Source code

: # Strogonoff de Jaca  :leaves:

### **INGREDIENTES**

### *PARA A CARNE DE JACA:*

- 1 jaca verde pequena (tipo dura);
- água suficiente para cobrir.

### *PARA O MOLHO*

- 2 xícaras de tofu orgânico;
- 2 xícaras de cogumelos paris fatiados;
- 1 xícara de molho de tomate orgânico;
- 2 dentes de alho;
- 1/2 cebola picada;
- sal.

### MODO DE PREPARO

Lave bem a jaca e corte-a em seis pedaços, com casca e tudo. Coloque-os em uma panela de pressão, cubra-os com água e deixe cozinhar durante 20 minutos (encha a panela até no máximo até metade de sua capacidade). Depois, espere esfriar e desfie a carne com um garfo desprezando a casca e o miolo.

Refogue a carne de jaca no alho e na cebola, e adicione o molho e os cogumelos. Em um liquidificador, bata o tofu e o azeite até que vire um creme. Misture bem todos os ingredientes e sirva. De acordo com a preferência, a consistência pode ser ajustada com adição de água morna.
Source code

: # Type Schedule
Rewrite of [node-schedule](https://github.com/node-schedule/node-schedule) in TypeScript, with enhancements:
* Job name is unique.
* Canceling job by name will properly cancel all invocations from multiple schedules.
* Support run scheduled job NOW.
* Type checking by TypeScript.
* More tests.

++++

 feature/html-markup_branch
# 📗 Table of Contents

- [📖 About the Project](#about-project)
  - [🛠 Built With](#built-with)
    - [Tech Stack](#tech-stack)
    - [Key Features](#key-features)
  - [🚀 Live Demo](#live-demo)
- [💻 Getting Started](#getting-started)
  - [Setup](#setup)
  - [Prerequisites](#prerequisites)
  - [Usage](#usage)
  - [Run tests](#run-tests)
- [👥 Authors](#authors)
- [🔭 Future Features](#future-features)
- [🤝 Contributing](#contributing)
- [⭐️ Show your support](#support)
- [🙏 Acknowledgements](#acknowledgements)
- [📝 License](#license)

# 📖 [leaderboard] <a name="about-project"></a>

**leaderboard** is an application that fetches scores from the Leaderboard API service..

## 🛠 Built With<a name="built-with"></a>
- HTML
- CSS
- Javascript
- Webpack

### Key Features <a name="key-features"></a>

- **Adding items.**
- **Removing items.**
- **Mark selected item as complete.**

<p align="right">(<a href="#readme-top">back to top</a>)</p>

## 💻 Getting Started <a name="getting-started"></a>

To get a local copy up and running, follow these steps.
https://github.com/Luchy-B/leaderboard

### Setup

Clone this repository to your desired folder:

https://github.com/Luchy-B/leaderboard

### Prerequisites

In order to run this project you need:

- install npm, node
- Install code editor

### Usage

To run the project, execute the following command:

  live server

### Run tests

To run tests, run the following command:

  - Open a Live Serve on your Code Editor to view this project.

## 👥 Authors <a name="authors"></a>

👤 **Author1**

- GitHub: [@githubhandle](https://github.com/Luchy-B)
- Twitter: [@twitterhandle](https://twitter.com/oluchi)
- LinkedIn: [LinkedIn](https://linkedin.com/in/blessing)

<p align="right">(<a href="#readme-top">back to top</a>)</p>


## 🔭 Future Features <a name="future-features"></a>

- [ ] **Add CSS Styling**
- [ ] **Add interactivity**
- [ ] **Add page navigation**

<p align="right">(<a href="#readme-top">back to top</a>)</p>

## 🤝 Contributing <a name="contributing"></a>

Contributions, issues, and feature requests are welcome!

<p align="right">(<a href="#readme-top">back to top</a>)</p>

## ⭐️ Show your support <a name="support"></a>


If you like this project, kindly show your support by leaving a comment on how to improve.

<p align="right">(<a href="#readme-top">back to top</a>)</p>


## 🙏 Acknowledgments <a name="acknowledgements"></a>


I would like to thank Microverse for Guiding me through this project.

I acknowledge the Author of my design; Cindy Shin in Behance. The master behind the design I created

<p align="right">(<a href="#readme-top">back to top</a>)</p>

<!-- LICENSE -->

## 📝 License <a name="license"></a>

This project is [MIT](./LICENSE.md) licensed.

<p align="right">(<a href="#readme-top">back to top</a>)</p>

++++

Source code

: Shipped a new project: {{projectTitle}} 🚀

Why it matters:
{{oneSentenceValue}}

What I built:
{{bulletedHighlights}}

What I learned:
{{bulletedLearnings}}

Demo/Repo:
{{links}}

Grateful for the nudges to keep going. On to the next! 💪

++++

** EXERCISE GOAL **
What you give back should be only the lines of the records above, starting at the line with "- [Usage](#usage)" and ending at the line with "Contributions, issues, and", restated word for word.

** OUTPUT FOR THIS TASK **
  - [Usage](#usage)
  - [Run tests](#run-tests)
- [👥 Authors](#authors)
- [🔭 Future Features](#future-features)
- [🤝 Contributing](#contributing)
- [⭐️ Show your support](#support)
- [🙏 Acknowledgements](#acknowledgements)
- [📝 License](#license)

# 📖 [leaderboard] <a name="about-project"></a>

**leaderboard** is an application that fetches scores from the Leaderboard API service..

## 🛠 Built With<a name="built-with"></a>
- HTML
- CSS
- Javascript
- Webpack

### Key Features <a name="key-features"></a>

- **Adding items.**
- **Removing items.**
- **Mark selected item as complete.**

<p align="right">(<a href="#readme-top">back to top</a>)</p>

## 💻 Getting Started <a name="getting-started"></a>

To get a local copy up and running, follow these steps.
https://github.com/Luchy-B/leaderboard

### Setup

Clone this repository to your desired folder:

https://github.com/Luchy-B/leaderboard

### Prerequisites

In order to run this project you need:

- install npm, node
- Install code editor

### Usage

To run the project, execute the following command:

  live server

### Run tests

To run tests, run the following command:

  - Open a Live Serve on your Code Editor to view this project.

## 👥 Authors <a name="authors"></a>

👤 **Author1**

- GitHub: [@githubhandle](https://github.com/Luchy-B)
- Twitter: [@twitterhandle](https://twitter.com/oluchi)
- LinkedIn: [LinkedIn](https://linkedin.com/in/blessing)

<p align="right">(<a href="#readme-top">back to top</a>)</p>


## 🔭 Future Features <a name="future-features"></a>

- [ ] **Add CSS Styling**
- [ ] **Add interactivity**
- [ ] **Add page navigation**

<p align="right">(<a href="#readme-top">back to top</a>)</p>

## 🤝 Contributing <a name="contributing"></a>

Contributions, issues, and feature requests are welcome!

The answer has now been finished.